Your assignment
The entries need to be copied exactly.

(Beginning of Material supplied)

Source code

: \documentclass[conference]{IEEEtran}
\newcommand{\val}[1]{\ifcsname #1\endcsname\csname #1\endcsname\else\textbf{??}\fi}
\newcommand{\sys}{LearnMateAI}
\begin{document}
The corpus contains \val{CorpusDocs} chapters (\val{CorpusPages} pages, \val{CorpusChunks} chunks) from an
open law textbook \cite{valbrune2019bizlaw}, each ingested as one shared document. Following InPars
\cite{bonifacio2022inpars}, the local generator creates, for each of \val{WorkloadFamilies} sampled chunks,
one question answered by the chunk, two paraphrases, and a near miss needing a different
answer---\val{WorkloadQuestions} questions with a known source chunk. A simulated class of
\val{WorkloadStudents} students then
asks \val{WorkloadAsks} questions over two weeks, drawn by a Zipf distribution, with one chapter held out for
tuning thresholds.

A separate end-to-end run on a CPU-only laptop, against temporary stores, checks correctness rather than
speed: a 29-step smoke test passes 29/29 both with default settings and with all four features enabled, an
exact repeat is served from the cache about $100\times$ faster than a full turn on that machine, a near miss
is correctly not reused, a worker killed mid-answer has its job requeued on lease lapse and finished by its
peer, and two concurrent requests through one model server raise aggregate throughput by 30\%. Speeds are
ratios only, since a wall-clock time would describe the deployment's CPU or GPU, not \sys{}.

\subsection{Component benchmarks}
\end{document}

(End of Material supplied)

Reply
Source code

: \documentclass[conference]{IEEEtran}
\newcommand{\val}[1]{\ifcsname #1\endcsname\csname #1\endcsname\else\textbf{??}\fi}
\newcommand{\sys}{LearnMateAI}
\begin{document}
The corpus contains \val{CorpusDocs} chapters (\val{CorpusPages} pages, \val{CorpusChunks} chunks) from an
open law textbook \cite{valbrune2019bizlaw}, each ingested as one shared document. Following InPars
\cite{bonifacio2022inpars}, the local generator creates, for each of \val{WorkloadFamilies} sampled chunks,
one question answered by the chunk, two paraphrases, and a near miss needing a different
answer---\val{WorkloadQuestions} questions with a known source chunk. A simulated class of
\val{WorkloadStudents} students then
asks \val{WorkloadAsks} questions over two weeks, drawn by a Zipf distribution, with one chapter held out for
tuning thresholds.

A separate end-to-end run on a CPU-only laptop, against temporary stores, checks correctness rather than
speed: a 29-step smoke test passes 29/29 both with default settings and with all four features enabled, an
exact repeat is served from the cache about $100\times$ faster than a full turn on that machine, a near miss
is correctly not reused, a worker killed mid-answer has its job requeued on lease lapse and finished by its
peer, and two concurrent requests through one model server raise aggregate throughput by 30\%. Speeds are
ratios only, since a wall-clock time would describe the deployment's CPU or GPU, not \sys{}.

\subsection{Component benchmarks}
\end{document}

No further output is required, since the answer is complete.